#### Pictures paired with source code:
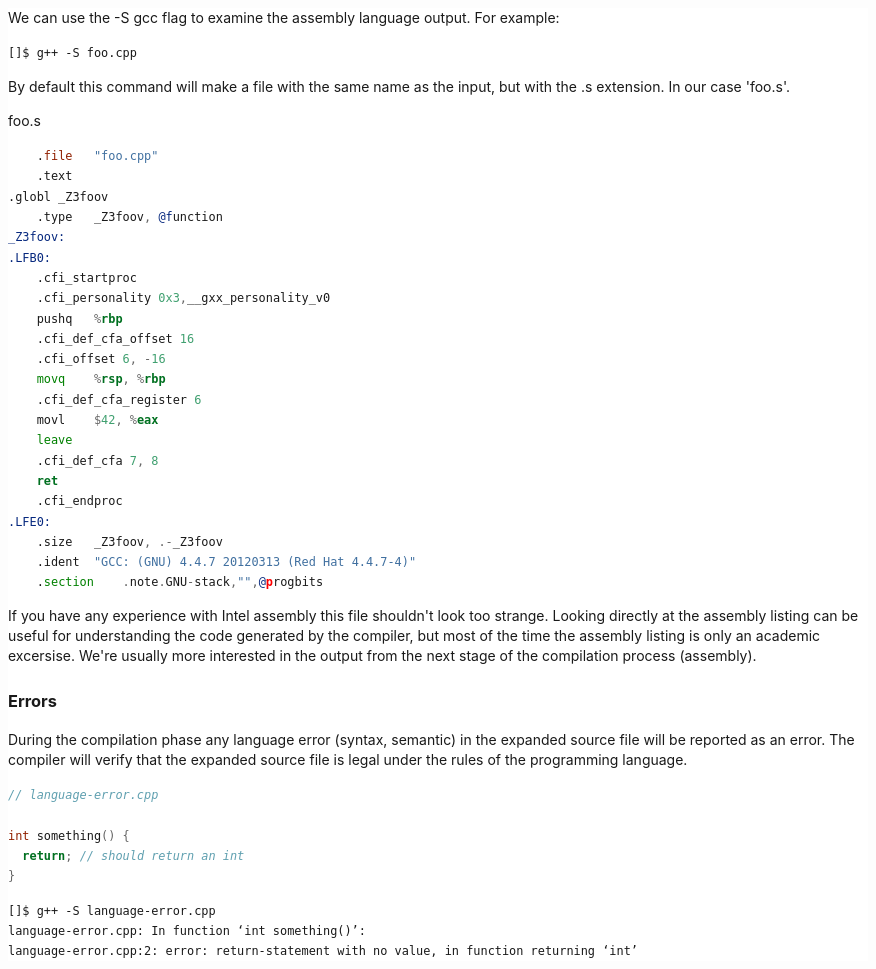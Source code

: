 We can use the -S gcc flag to examine the assembly language output.  For example:

```
[]$ g++ -S foo.cpp
```

By default this command will make a file with the same name as the input, but with the .s extension.  In our case 'foo.s'.

foo.s
```asm
	.file	"foo.cpp"
	.text
.globl _Z3foov
	.type	_Z3foov, @function
_Z3foov:
.LFB0:
	.cfi_startproc
	.cfi_personality 0x3,__gxx_personality_v0
	pushq	%rbp
	.cfi_def_cfa_offset 16
	.cfi_offset 6, -16
	movq	%rsp, %rbp
	.cfi_def_cfa_register 6
	movl	$42, %eax
	leave
	.cfi_def_cfa 7, 8
	ret
	.cfi_endproc
.LFE0:
	.size	_Z3foov, .-_Z3foov
	.ident	"GCC: (GNU) 4.4.7 20120313 (Red Hat 4.4.7-4)"
	.section	.note.GNU-stack,"",@progbits
```

If you have any experience with Intel assembly this file shouldn't look too strange.  Looking directly at the assembly listing can be useful for understanding the code generated by the compiler, but most of the time the assembly listing is only an academic excersise.  We're usually more interested in the output from the next stage of the compilation process (assembly).

### Errors

During the compilation phase any language error (syntax, semantic) in the expanded source file will be reported as an error.  The compiler will verify that the expanded source file is legal under the rules of the programming language.

```c++
// language-error.cpp

int something() {
  return; // should return an int
}
```
```
[]$ g++ -S language-error.cpp
language-error.cpp: In function ‘int something()’:
language-error.cpp:2: error: return-statement with no value, in function returning ‘int’
```
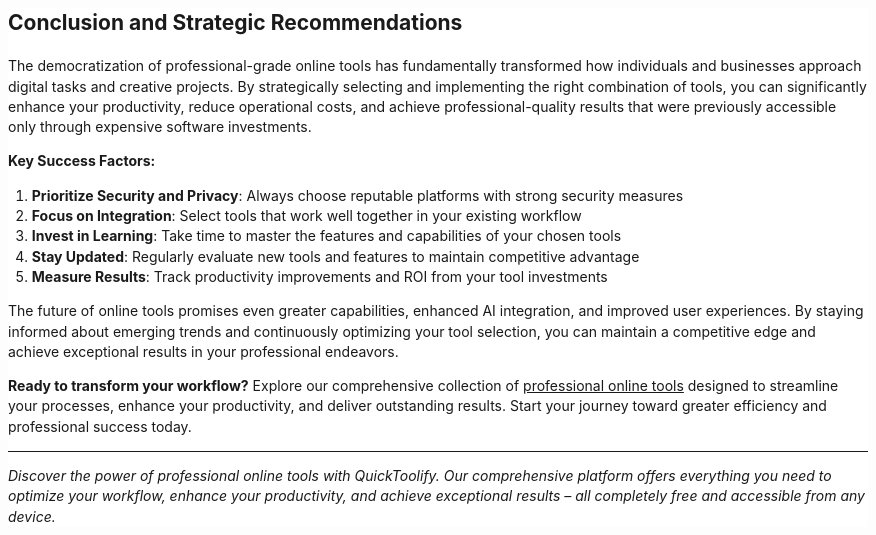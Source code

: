 ## Conclusion and Strategic Recommendations

The democratization of professional-grade online tools has fundamentally transformed how individuals and businesses approach digital tasks and creative projects. By strategically selecting and implementing the right combination of tools, you can significantly enhance your productivity, reduce operational costs, and achieve professional-quality results that were previously accessible only through expensive software investments.

**Key Success Factors:**
1. **Prioritize Security and Privacy**: Always choose reputable platforms with strong security measures
2. **Focus on Integration**: Select tools that work well together in your existing workflow
3. **Invest in Learning**: Take time to master the features and capabilities of your chosen tools
4. **Stay Updated**: Regularly evaluate new tools and features to maintain competitive advantage
5. **Measure Results**: Track productivity improvements and ROI from your tool investments

The future of online tools promises even greater capabilities, enhanced AI integration, and improved user experiences. By staying informed about emerging trends and continuously optimizing your tool selection, you can maintain a competitive edge and achieve exceptional results in your professional endeavors.

**Ready to transform your workflow?** Explore our comprehensive collection of [professional online tools](https://quicktoolify.com/convert-gif-to-avif-online-free.html) designed to streamline your processes, enhance your productivity, and deliver outstanding results. Start your journey toward greater efficiency and professional success today.

---

*Discover the power of professional online tools with QuickToolify. Our comprehensive platform offers everything you need to optimize your workflow, enhance your productivity, and achieve exceptional results – all completely free and accessible from any device.*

#### WHAT TO PRODUCE:
Look through the entries above. Copy each line in which the string "function" occurs.

#### WRITTEN SOLUTION:
	.type	_Z3foov, @function
language-error.cpp: In function ‘int something()’:
language-error.cpp:2: error: return-statement with no value, in function returning ‘int’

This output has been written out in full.